WORK REQUEST>
Only the lines from the one containing "# 📖 Summary" through the last line of the data are to be written out, exactly and in full.

DATASET EXTRACT>
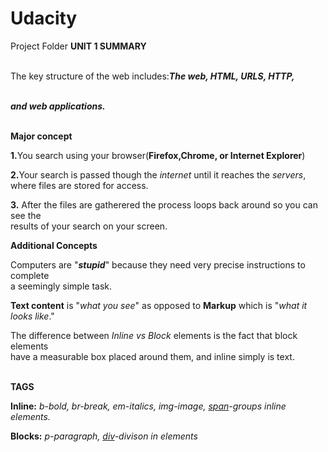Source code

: # Udacity
Project Folder
<b>UNIT 1 SUMMARY</b><br><br>

The key structure of the web includes:<b><em>The web, HTML, URLS, HTTP,

<br>and web applications.</em><br><br>

Major concept</b><br>


<p><b>1.</b></b>You search using your browser(<b>Firefox,Chrome, or Internet Explorer</b>)</p>

<p><b>2.</b>Your search is passed though the <em>internet</em> until it reaches the <em>servers</em>,<br>
where files are stored for access.</p>

<p><b>3.</b> After the files are gatherered the process 
loops back around so you can see the<br> results of your search on your screen.</p>

<p><b>Additional Concepts</b></p>

<p>Computers are "<em><b>stupid</b></em>" because they need very precise instructions to complete<br>
a seemingly simple task.</p>

<p><b>Text content</b> is "<em>what you see</em>" as opposed to <b>Markup</b> which is "<em>what it looks like</em>."</p>

<p>The difference between <em>Inline vs Block</em> elements is the fact that block elements
<br> have a measurable box placed around them, and inline simply is text.</p>


<br><b>TAGS</b><br>

<p><b>Inline:</b><em> b-bold, br-break, em-italics, img-image, <a href="http://www.w3schools.com/tags/tag_span.asp">span</a>-groups inline elements.</em></p>

<p><b>Blocks:</b><em> p-paragraph, <a href="http://www.w3schools.com/tags/tag_div.asp">div</a>-divison in elements</em></p>
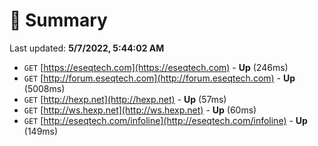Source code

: # 📖 Summary
Last updated: **5/7/2022, 5:44:02 AM**

- `GET` [https://eseqtech.com](https://eseqtech.com) - **Up** (246ms)
- `GET` [http://forum.eseqtech.com](http://forum.eseqtech.com) - **Up** (5008ms)
- `GET` [http://hexp.net](http://hexp.net) - **Up** (57ms)
- `GET` [http://ws.hexp.net](http://ws.hexp.net) - **Up** (60ms)
- `GET` [http://eseqtech.com/infoline](http://eseqtech.com/infoline) - **Up** (149ms)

YOUR SOLUTION>
: # 📖 Summary
Last updated: **5/7/2022, 5:44:02 AM**

- `GET` [https://eseqtech.com](https://eseqtech.com) - **Up** (246ms)
- `GET` [http://forum.eseqtech.com](http://forum.eseqtech.com) - **Up** (5008ms)
- `GET` [http://hexp.net](http://hexp.net) - **Up** (57ms)
- `GET` [http://ws.hexp.net](http://ws.hexp.net) - **Up** (60ms)
- `GET` [http://eseqtech.com/infoline](http://eseqtech.com/infoline) - **Up** (149ms)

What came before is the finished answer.